Begitu banyak orang yang aku temui, semenjak aku diizinkan hidup di dunia ini lebih lama dari kakakku hingga 18 tahun kehidupanku. Beberapa di antara mereka meninggalkan jejak lebih dalam dibanding yang lain. Salah satu dari mereka adalah seseorang yang aku anggap sebagai kakak di kampus Ali Wardhana ini.
Seharusnya aku menulis ini di halaman SATGAS, tapi karena aku pikir ini mengenai kisah pribadiku, sebaiknya aku pisahkan saja post ini. π
Sebenarnya awal aku dekat dengan Kakak sepele saja. Namanya yang unik dan mengundang kontroversi membuat sebagian (atau malah semua) anggota SATGAS penasaran. Kami juga mempunyai beberapa kesamaan, termasuk nama ayah yang kebetulan juga sama. π
Well, sebenarnya bukan hal yang mengejutkan jika aku berteman dekat dengan lawan jenis. Sejak SD sampai sekarang, aku gampang sekali akrab dengan laki-laki. Mereka juga nyaman berteman denganku. Menurut mereka, aku orangnya asik diajak berteman.
Tapi dengan Kakak, mungkin agak lain. Dia adalah sosok Kakak yang baik, perhatian pada teman-temannya, humoris, peduli, protektif, dan setia. Setia, kata satu ini bermakna sangat dalam bagi Kakak mengingat LDR yang dia jalani bisa tetap bertahan sampai sekarang.
Berteman dengannya bagai mendapat air es di tengah gurun. Betapa dia merupakan salah satu anugerah Allah yang Dia kirim sebagai ganti atas kekecewaanku diterima di kampus Ali Wardhana ini. Dia senantiasa membuatku merasa seperti adik dalam posisiku sebagai anak pertama di keluargaku. Dia yang sering mengingatkan aku untuk tidak pulang terlalu malam. Dia yang suka mengomel kalau aku begadang atau lupa makan. Dia yang selalu mengantarkanku pulang sampai depan kos kalau kebetulan pulang searah. Dia, Kakakku…
Kami begitu dekat memang. Sampai-sampai anggota SATGAS yang lain berfikir kami sudah atau hampir pacaran. Tidak, kawan, kalian salah. π
Kami memang dekat, sebagai teman, sahabat, saudara. Kami dekat justru karena kami menjalani semua tanpa ikatan maupun status. Kami paham posisi kami masing-masing dan niat awal kami untuk berteman, yaitu tulus menjalin persahabatan dan tak boleh ada ‘rasa’ yang menodai persahabatan tersebut.

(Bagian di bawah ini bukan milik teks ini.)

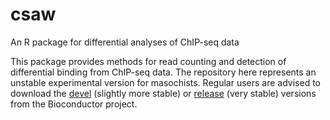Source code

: csaw 
=======

An R package for differential analyses of ChIP-seq data

This package provides methods for read counting and detection of differential binding from ChIP-seq data. 
The repository here represents an unstable experimental version for masochists.
Regular users are advised to download the [devel](http://www.bioconductor.org/packages/devel/bioc/html/csaw.html) (slightly more stable) or [release](http://www.bioconductor.org/packages/release/bioc/html/csaw.html) (very stable) versions from the Bioconductor project.


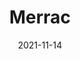 ---
title: 'Merrac'
date: 2021-11-14
startDate: 2020-09-01
endDate: 2021-02-01
category: 'Web'
draft: false
skills: ['javaScript', 'jQuery', 'html5', 'css3','mySql','php']
images: 'merrac'
intro: 'Northwest Pacific Action Plan Marine Environmental Emergency Preparedness and Response Regional Action Center Site'
roles: [
    {name : 'Improving website mobile accessibility', desc: ['Web page creation using mobile ES6 only for the main screen','UI design with screen composition optimized for mobile devices','Configured so that it can be displayed directly as a mobile web pay when accessed through a mobile device']},
    {name : 'Advancement of website manager function',desc: ['Improvement and maintenance of key usable features','Enhanced editor and manager functions']}, 
    {name : 'Web GIS Infosystem site display method improvement and maintenance',desc: ['Update in the updated data DB displayed on the GIS map','Display according to the updated data condition','Change the size and color of markers displayed on the GIS map']}, 
    {name : 'etc',desc: ['Long-term management and maintenance of website and information system']},
    ]
---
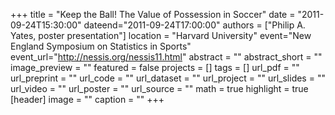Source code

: +++
title = "Keep the Ball! The Value of Possession in Soccer"
date = "2011-09-24T15:30:00"
dateend="2011-09-24T17:00:00"
authors = ["Philip A. Yates, poster presentation"]
location = "Harvard University"
event="New England Symposium on Statistics in Sports"
event_url="http://nessis.org/nessis11.html"
abstract = ""
abstract_short = ""
image_preview = ""
featured = false
projects = []
tags = []
url_pdf = ""
url_preprint = ""
url_code = ""
url_dataset = ""
url_project = ""
url_slides = ""
url_video = ""
url_poster = ""
url_source = ""
math = true
highlight = true
[header]
image = ""
caption = ""
+++
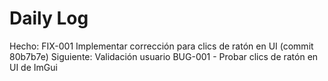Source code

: ﻿# Daily Log

Hecho: FIX-001 Implementar corrección para clics de ratón en UI (commit 80b7b7e)
Siguiente: Validación usuario BUG-001 - Probar clics de ratón en UI de ImGui

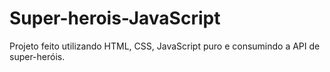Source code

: # Super-herois-JavaScript
Projeto feito utilizando HTML, CSS, JavaScript puro e consumindo a API de super-heróis.
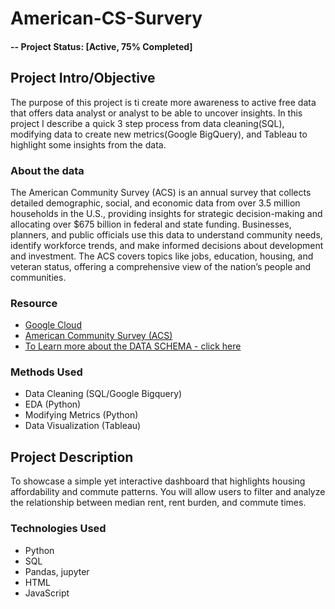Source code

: # American-CS-Survery


#### -- Project Status: [Active, 75% Completed]

## Project Intro/Objective
The purpose of this project is ti create more awareness to active free data that offers data analyst or analyst to be able to uncover insights. In this project I describe a quick 3 step process from data cleaning(SQL), modifying data to create new metrics(Google BigQuery), and Tableau to highlight some insights from the data. 

### About the data
The American Community Survey (ACS) is an annual survey that collects detailed demographic, social, and economic data from over 3.5 million households in the U.S., providing insights for strategic decision-making and allocating over $675 billion in federal and state funding. Businesses, planners, and public officials use this data to understand community needs, identify workforce trends, and make informed decisions about development and investment. The ACS covers topics like jobs, education, housing, and veteran status, offering a comprehensive view of the nation’s people and communities.

### Resource
* [Google Cloud](https://cloud.google.com/datasets?hl=en_US&_gl=1*4mkm9z*_ga*MTM1ODM3MTAyMS4xNzM2MTA3MjI0*_ga_WH2QY8WWF5*MTczNjEwNzIyNC4xLjEuMTczNjEwNzY3OC4zLjAuMA..)
* [American Community Survey (ACS)](https://www.census.gov/programs-surveys/acs)
* [To Learn more about the DATA SCHEMA - click here](https://github.com/dsrichard97/American-CS-Survery/blob/main/DATAschema.pdf)

### Methods Used
* Data Cleaning (SQL/Google Bigquery)
* EDA (Python)
* Modifying Metrics (Python) 
* Data Visualization (Tableau)

## Project Description
To showcase a simple yet interactive dashboard that highlights housing affordability and commute patterns. You will allow users to filter and analyze the relationship between median rent, rent burden, and commute times.





### Technologies Used
* Python
* SQL
* Pandas, jupyter
* HTML
* JavaScript
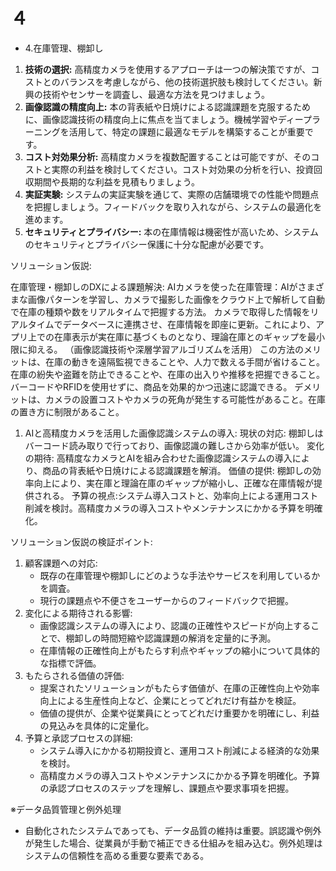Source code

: # ４

- 4.在庫管理、棚卸し
1. **技術の選択:** 高精度カメラを使用するアプローチは一つの解決策ですが、コストとのバランスを考慮しながら、他の技術選択肢も検討してください。新興の技術やセンサーを調査し、最適な方法を見つけましょう。
2. **画像認識の精度向上:** 本の背表紙や日焼けによる認識課題を克服するために、画像認識技術の精度向上に焦点を当てましょう。機械学習やディープラーニングを活用して、特定の課題に最適なモデルを構築することが重要です。
3. **コスト対効果分析:** 高精度カメラを複数配置することは可能ですが、そのコストと実際の利益を検討してください。コスト対効果の分析を行い、投資回収期間や長期的な利益を見積もりましょう。
4. **実証実験:** システムの実証実験を通じて、実際の店舗環境での性能や問題点を把握しましょう。フィードバックを取り入れながら、システムの最適化を進めます。
5. **セキュリティとプライバシー:** 本の在庫情報は機密性が高いため、システムのセキュリティとプライバシー保護に十分な配慮が必要です。

ソリューション仮説:

在庫管理・棚卸しのDXによる課題解決:
AIカメラを使った在庫管理：AIがさまざまな画像パターンを学習し、カメラで撮影した画像をクラウド上で解析して自動で在庫の種類や数をリアルタイムで把握する方法。
カメラで取得した情報をリアルタイムでデータベースに連携させ、在庫情報を即座に更新。これにより、アプリ上での在庫表示が実在庫に基づくものとなり、理論在庫とのギャップを最小限に抑える。
（画像認識技術や深層学習アルゴリズムを活用）
この方法のメリットは、在庫の動きを遠隔監視できることや、人力で数える手間が省けること。在庫の紛失や盗難を防止できることや、在庫の出入りや推移を把握できること。バーコードやRFIDを使用せずに、商品を効果的かつ迅速に認識できる。
デメリットは、カメラの設置コストやカメラの死角が発生する可能性があること。在庫の置き方に制限があること。

1. AIと高精度カメラを活用した画像認識システムの導入:
現状の対応: 棚卸しはバーコード読み取りで行っており、画像認識の難しさから効率が低い。
変化の期待: 高精度なカメラとAIを組み合わせた画像認識システムの導入により、商品の背表紙や日焼けによる認識課題を解消。
価値の提供: 棚卸しの効率向上により、実在庫と理論在庫のギャップが縮小し、正確な在庫情報が提供される。
予算の視点:システム導入コストと、効率向上による運用コスト削減を検討。高精度カメラの導入コストやメンテナンスにかかる予算を明確化。

ソリューション仮説の検証ポイント:

1. 顧客課題への対応:
    - 既存の在庫管理や棚卸しにどのような手法やサービスを利用しているかを調査。
    - 現行の課題点や不便さをユーザーからのフィードバックで把握。
2. 変化による期待される影響:
    - 画像認識システムの導入により、認識の正確性やスピードが向上することで、棚卸しの時間短縮や認識課題の解消を定量的に予測。
    - 在庫情報の正確性向上がもたらす利点やギャップの縮小について具体的な指標で評価。
3. もたらされる価値の評価:
    - 提案されたソリューションがもたらす価値が、在庫の正確性向上や効率向上による生産性向上など、企業にとってどれだけ有益かを検証。
    - 価値の提供が、企業や従業員にとってどれだけ重要かを明確にし、利益の見込みを具体的に定量化。
4. 予算と承認プロセスの詳細:
    - システム導入にかかる初期投資と、運用コスト削減による経済的な効果を検討。
    - 高精度カメラの導入コストやメンテナンスにかかる予算を明確化。予算の承認プロセスのステップを理解し、課題点や要求事項を把握。

※データ品質管理と例外処理

- 自動化されたシステムであっても、データ品質の維持は重要。誤認識や例外が発生した場合、従業員が手動で補正できる仕組みを組み込む。例外処理はシステムの信頼性を高める重要な要素である。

Kami tak setiap hari smsan. Semenjak naik ke tingkat 2 pun kami berbeda kelas sehingga jarang bertemu. Meski begitu, aku tak pernah merasa kehilangan dia. Mengapa? Kami siap mendengar curhat salah satu dari kami kapanpun dibutuhkan. Kami akan membalas jika salah satu dari kami SMS duluan, seberapapun tak pentingnya itu. Kami siap menguatkan saat salah satu dari kami jatuh. Kami siap mengingatkan saat salah satu dari kami lengah. Kami ada dan kami peduli.
Hubunganku dengan kakak membuatku sadar, tak perlu segala macam status untuk mengikat kita. Cukup dengan ketulusan dan Allah yang akan menjaga kita.
Sempat terfikir di benakku, akankah ada seseorang yang mampu menjalani hubungan sebagaimana aku dengan Kakak tapi dengan orientasi yang berbeda. Bukan sebagai sahabat, tapi lebih sebagai calon pendamping. Mungkin aku terlalu muda untuk itu, tapi tak ada salahnya jika aku sedikit mempunyai angan tentang itu.
Bukankah baik jika aku bisa menghindari pacaran yang notabene dilarang oleh Islam? Bukankah dengan hubungan yang berlandaskan niat dan ketulusan ini mampu menjaga kita pada batasan-batasan yang semestinya? Hubungan yang tulus, berniatkan keinginan untuk saling mengenal, memahami, dan mengambil keputusan yang terbaik, tanpa paksaan, tanpa keharusan untuk berlaku tertentu, tanpa melanggar batasan yang semestinya. Hanya ketulusan yang murni datang dari hati dan disertai doa yang tulus untuk dapat memutuskan yang terbaik.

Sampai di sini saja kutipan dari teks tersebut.